The various refinery streams that are blended together to make gasoline all have different characteristics. Some important streams are:

• Reformate, produced in a catalytic reformer with a high octane and high aromatics content, and very low olefins ( alkenes).
• Cat Cracked Gasoline or Cat Cracked Naphtha, produced from a catalytic cracker, with a moderate octane, high olefins ( alkene) content, and moderate aromatics level. Here, "cat" is short for "catalyst".
• Hydrocrackate (Heavy, Mid, and Light), produced from a hydrocracker, with medium to low octane and moderate aromatic levels.
• Natural Gasoline (has very many names), directly from crude oil with low octane, low aromatics (depending on the crude oil), some naphthenes ( cycloalkanes) and zero olefins ( alkenes).
• Alkylate, produced in an Alkylation unit, with a high octane and which is pure paraffin ( alkane), mainly branched chains.
• Isomerate (various names) which is made by isomerising Natural Gasoline to increase its octane and is very low in aromatics and benzene content.

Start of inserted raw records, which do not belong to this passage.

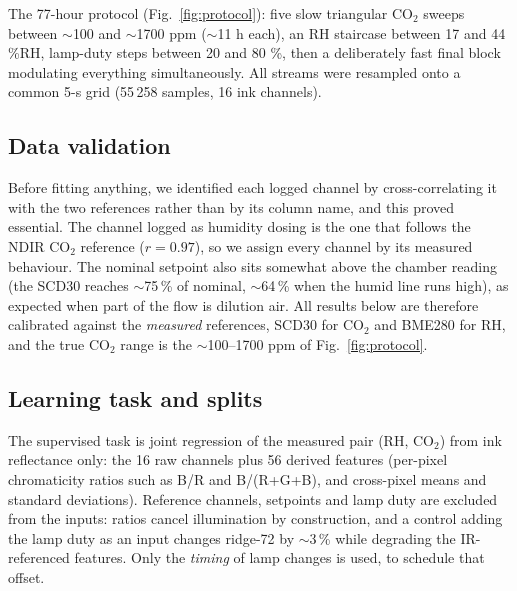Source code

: \documentclass[twocolumn]{revtex4}
\begin{document}
The 77-hour protocol (Fig.~\ref{fig:protocol}): five slow triangular
CO$_2$ sweeps between $\sim$100 and $\sim$1700 ppm ($\sim$11 h each), an
RH staircase between 17 and 44 \%RH, lamp-duty steps between 20 and
80 \%, then a deliberately fast final block modulating everything
simultaneously. All streams were resampled onto a common 5-s grid
(55\,258 samples, 16 ink channels).

\subsection{Data validation}
\label{sec:validation}

Before fitting anything, we identified each logged channel by
cross-correlating it with the two references rather than by its column
name, and this proved essential. The channel logged as humidity dosing
is the one that follows the NDIR CO$_2$ reference ($r=0.97$), so we
assign every channel by its measured behaviour. The nominal setpoint
also sits somewhat above the chamber reading (the SCD30 reaches
$\sim$75\,\% of nominal, $\sim$64\,\% when the humid line runs high), as
expected when part of the flow is dilution air. All results below are
therefore calibrated against the \emph{measured} references, SCD30 for
CO$_2$ and BME280 for RH, and the true CO$_2$ range is the $\sim$100--1700 ppm
of Fig.~\ref{fig:protocol}.

\subsection{Learning task and splits}
\label{sec:task}

The supervised task is joint regression of the measured pair (RH, CO$_2$)
from ink reflectance only: the 16 raw channels plus 56 derived features
(per-pixel chromaticity ratios such as B/R and B/(R+G+B), and cross-pixel
means and standard deviations). Reference channels, setpoints and lamp duty
are excluded from the inputs: ratios cancel illumination by construction,
and a control adding the lamp duty as an input changes ridge-72 by
$\sim$3\,\% while degrading the IR-referenced features. Only the \emph{timing} of lamp changes is used, to
schedule that offset.
\end{document}
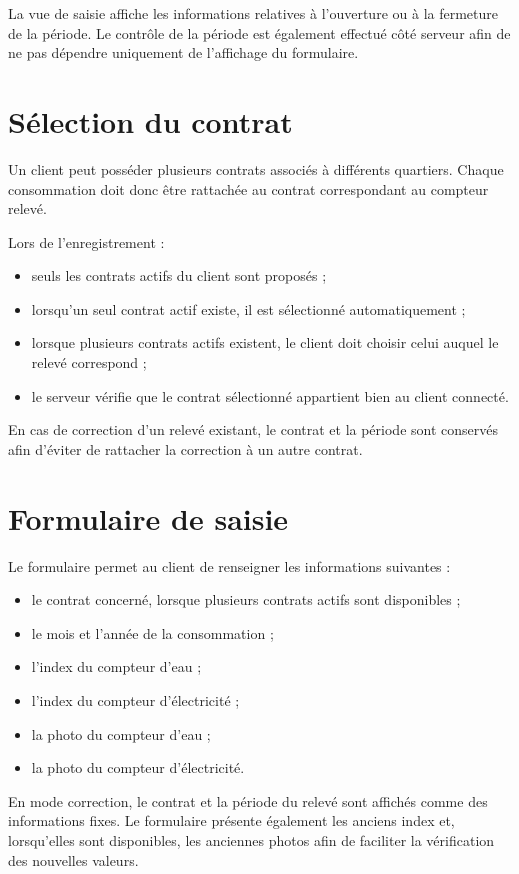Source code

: La vue de saisie affiche les informations relatives à l'ouverture ou à la fermeture de la période. Le contrôle de la période est également effectué côté serveur afin de ne pas dépendre uniquement de l'affichage du formulaire.

\section{Sélection du contrat}

Un client peut posséder plusieurs contrats associés à différents quartiers. Chaque consommation doit donc être rattachée au contrat correspondant au compteur relevé.

Lors de l'enregistrement :
\begin{itemize}
    \item seuls les contrats actifs du client sont proposés ;
    \item lorsqu'un seul contrat actif existe, il est sélectionné automatiquement ;
    \item lorsque plusieurs contrats actifs existent, le client doit choisir celui auquel le relevé correspond ;
    \item le serveur vérifie que le contrat sélectionné appartient bien au client connecté.
\end{itemize}

En cas de correction d'un relevé existant, le contrat et la période sont conservés afin d'éviter de rattacher la correction à un autre contrat.

\section{Formulaire de saisie}

Le formulaire permet au client de renseigner les informations suivantes :
\begin{itemize}
    \item le contrat concerné, lorsque plusieurs contrats actifs sont disponibles ;
    \item le mois et l'année de la consommation ;
    \item l'index du compteur d'eau ;
    \item l'index du compteur d'électricité ;
    \item la photo du compteur d'eau ;
    \item la photo du compteur d'électricité.
\end{itemize}

En mode correction, le contrat et la période du relevé sont affichés comme des informations fixes. Le formulaire présente également les anciens index et, lorsqu'elles sont disponibles, les anciennes photos afin de faciliter la vérification des nouvelles valeurs.

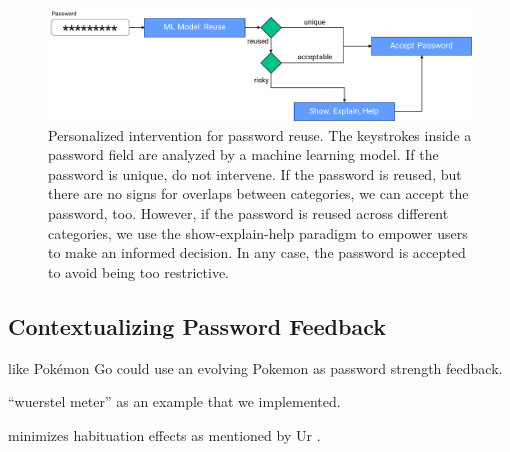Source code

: \begin{figure}
	\centering
	\includegraphics[width=\linewidth]{figures/summary/flow-chart}
	\caption{Personalized intervention for password reuse. The keystrokes inside a password field are analyzed by a machine learning model. If the password is unique, do not intervene. If the password is reused, but there are no signs for overlaps between categories, we can accept the password, too. However, if the password is reused across different categories, we use the show-explain-help paradigm to empower users to make an informed decision. In any case, the password is accepted to avoid being too restrictive. }
	\label{fig:summary:flow-chart}
\end{figure}

 



\subsection{Contextualizing Password Feedback}

like \cite{Kroeze2012GamifyingAuthentication} Pokémon Go could use an evolving Pokemon as password strength feedback. 

``wuerstel meter'' as an example that we implemented.

minimizes habituation effects as mentioned by Ur \etal \cite{Ur2012HelpingUsersCreateBetterPasswords}.

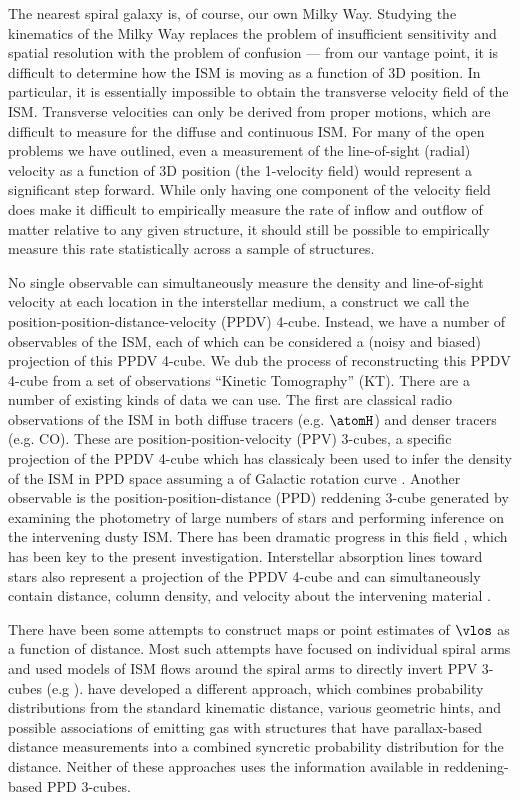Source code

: The nearest spiral galaxy is, of course, our own Milky Way. 
Studying the kinematics of the Milky Way replaces the problem of insufficient sensitivity and spatial resolution with the problem of confusion --- from our vantage point, it is difficult to determine how the ISM is moving as a function of 3D position.
In particular, it is essentially impossible to obtain the transverse velocity field of the ISM. 
Transverse velocities can only be derived from proper motions, which are difficult to measure for the diffuse and continuous ISM.
For many of the open problems we have outlined, even a measurement of the line-of-sight (radial) velocity as a function of 3D position (the 1-velocity field) would represent a significant step forward. 
While only having one component of the velocity field does make it difficult to empirically measure the  rate of inflow and outflow of matter relative to any given structure, it should still be possible to empirically measure this rate statistically across a sample of structures. 

No single observable can simultaneously measure the density and line-of-sight velocity at each location in the interstellar medium, a construct we call the position-position-distance-velocity (PPDV) 4-cube. 
Instead, we have a number of observables of the ISM, each of which can be considered a (noisy and biased) projection of this PPDV 4-cube.
We dub the process of reconstructing this PPDV 4-cube from a set of observations ``Kinetic Tomography'' (KT). 
There are a number of existing kinds of data we can use. 
The first are classical radio observations of the ISM in both diffuse tracers (e.g. $\atomH$) and denser tracers (e.g. CO). 
These are position-position-velocity (PPV) 3-cubes, a specific projection of the PPDV 4-cube which has classicaly been used to infer the density of the ISM in PPD space assuming a of Galactic rotation curve \citep[e.g.][ and references therein]{Levine_2006}. 
Another observable is the position-position-distance (PPD) reddening 3-cube generated by examining the photometry of large numbers of stars and performing inference on the intervening dusty ISM. There has been dramatic progress in this field \citep{Marshall_2006,Lallement_2014,Green_2015}, which has been key to the present investigation. Interstellar absorption lines toward stars also represent a projection of the PPDV 4-cube and can simultaneously contain distance, column density, and velocity about the intervening material \citep{Welsh10,Zasowski_2014,2015MmSAI..86..521Z}.

There have been some attempts to construct maps or point estimates of $\vlos$ as a function of distance. 
Most such attempts have focused on individual spiral arms and used models of ISM flows around the spiral arms to directly invert PPV 3-cubes (e.g  \citealt{1972A&A....16..118S,Foster_2006}).
\citet{Reid_2016} have developed a different approach, which combines probability distributions from the standard kinematic distance, various geometric hints, and possible associations of emitting gas with structures that have parallax-based distance measurements into a combined syncretic probability distribution for the distance. 
Neither of these approaches uses the information available in reddening-based PPD 3-cubes. 

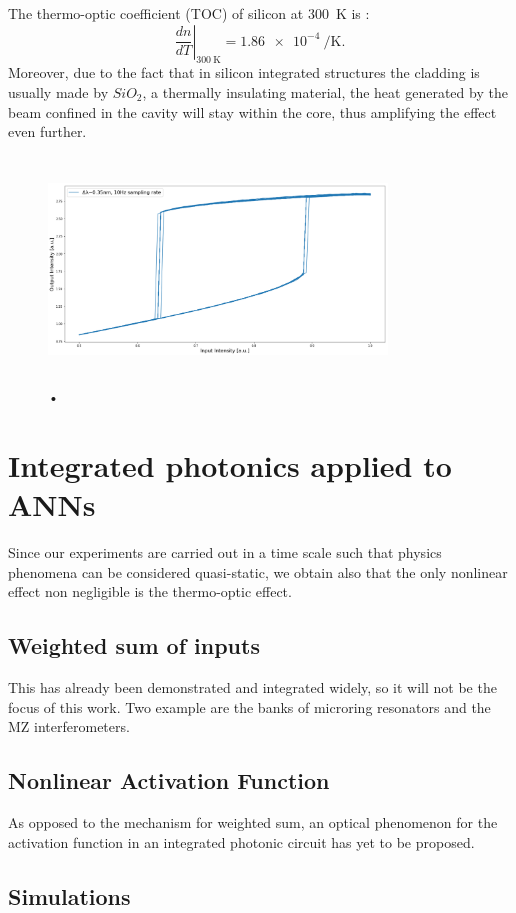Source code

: The thermo-optic coefficient (TOC) of silicon at \SI{300}{\K} is \cite{??} :
\begin{equation}
	\left.\dfrac{dn}{dT}\right|_{\SI{300}{\K}} = \SI{1.86e-4}{\per\K}.
	\label{eq:Si_TOC}
\end{equation}
Moreover, due to the fact that in silicon integrated structures the cladding is usually made by $SiO_2$, a thermally insulating material, the heat generated by the beam confined in the cavity will stay within the core, thus amplifying the effect even further.

\begin{figure}[!htbp]
	\centering
	\includegraphics[draft,width=9cm,height=6cm]{figures/foo.png}
	\caption{•}
	\label{fig:NL_effects}
\end{figure}

\section{Integrated photonics applied to ANNs}
\label{sec:Integrated_photonics_applied_to_ANNs}
Since our experiments are carried out in a time scale such that physics phenomena can be considered quasi-static, we obtain also that the only nonlinear effect non negligible is the thermo-optic effect.

\subsection{Weighted sum of inputs}
\label{ssec:Weighted_Sum_of_inputs}
This has already been demonstrated and integrated widely, so it will not be the focus of this work.
Two example are the banks of microring resonators and the MZ interferometers.

\subsection{Nonlinear Activation Function}
\label{ssec:Nonlinear_Activation_Function}
As opposed to the mechanism for weighted sum, an optical phenomenon for the activation function in an integrated photonic circuit has yet to be proposed.

\subsection{Simulations}
\label{ssec:Simulations}

\begin{figure}[ht]
	\centering
	
	\caption{}
\end{figure}

\begin{figure}[ht]
	\centering
	
	\caption{}
\end{figure}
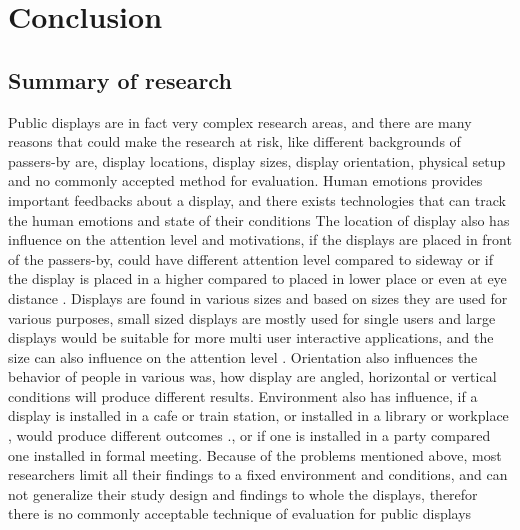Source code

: \chapter{Conclusion} %

\label{Chapter10} %
\newpage



\section{Summary of research}
Public displays are in fact very complex research areas, and there are many reasons that could make the research at risk, like different backgrounds of passers-by are, display locations, display sizes, display orientation, physical setup and no commonly accepted method for evaluation. Human emotions provides important feedbacks about a display, and there exists technologies that can track the human emotions and state of their conditions\cite{TrackeMotion} The location of display also has influence on the attention level and motivations, if the displays are placed in front of the passers-by, could have different attention level compared to sideway or if the display is placed in a higher compared to placed in lower place or even at eye distance \cite{WhenPublicDisplays}. Displays are found in various sizes and based on sizes they are used for various purposes, small sized displays are mostly used for single users and large displays would be suitable for more multi user interactive applications, and the size can also influence on the attention level \cite{WhenPublicDisplays}. Orientation also influences the behavior of people in various was, how display are angled, horizontal or vertical conditions will produce different results\cite{DisplayAngleEffect}. Environment also has influence, if a display is installed in a cafe or train station\cite{multimediaworkplace}, or installed in a library or workplace \cite{multimediaworkplace}, would produce different outcomes \cite{semidisplay}., or if one is installed in a party compared one installed in formal meeting. Because of the problems mentioned above, most researchers limit all their findings to a fixed environment and conditions, and can not generalize their study design and findings to whole the displays, therefor there is no commonly acceptable technique of evaluation for public displays \cite{HowToEvaluate}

(The terms used here are not always the correct chemical terms. Typically they are old fashioned, but they are the terms normally used in the oil industry. The exact terminology for these streams varies by oil company and by country.)

Overall a typical gasoline is predominantly a mixture of paraffins (alkanes), naphthenes ( cycloalkanes), aromatics and olefins ( alkenes). The exact ratios can depend on

• the oil refinery that makes the gasoline, as not all refineries have the same set of processing units.
• the crude oil used by the refinery on a particular day.
• the grade of gasoline, in particular the octane.

These days, gasoline in many countries has tight limits on aromatics in general, benzene in particular, and olefins ( alkene) content. This is increasing the demand for high octane pure paraffin ( alkane) components, such as Alkylate, and is forcing refineries to add processing units to reduce the benzene content.

Gasoline can also contain some other organic compounds: such as organic ethers, (deliberately added) plus small levels of contaminants, in particular sulfur compounds such as disulfides and thiophenes. Some contaminants, in particular mercaptans and hydrogen sulfide must be removed because they cause corrosion in engines.

Volatility

Gasoline is more volatile than diesel or kerosene, not only because of the base constituents, but because of the additives that are put into it. The final control of volatility is often via blending of butane. The desired volatility depends on the ambient temperature: the hotter the weather, the lower the volatility. In Australia the volatility limit changes every month and differs for each main distribution centre, but most countries simply have a summer, winter and perhaps intermediate limit.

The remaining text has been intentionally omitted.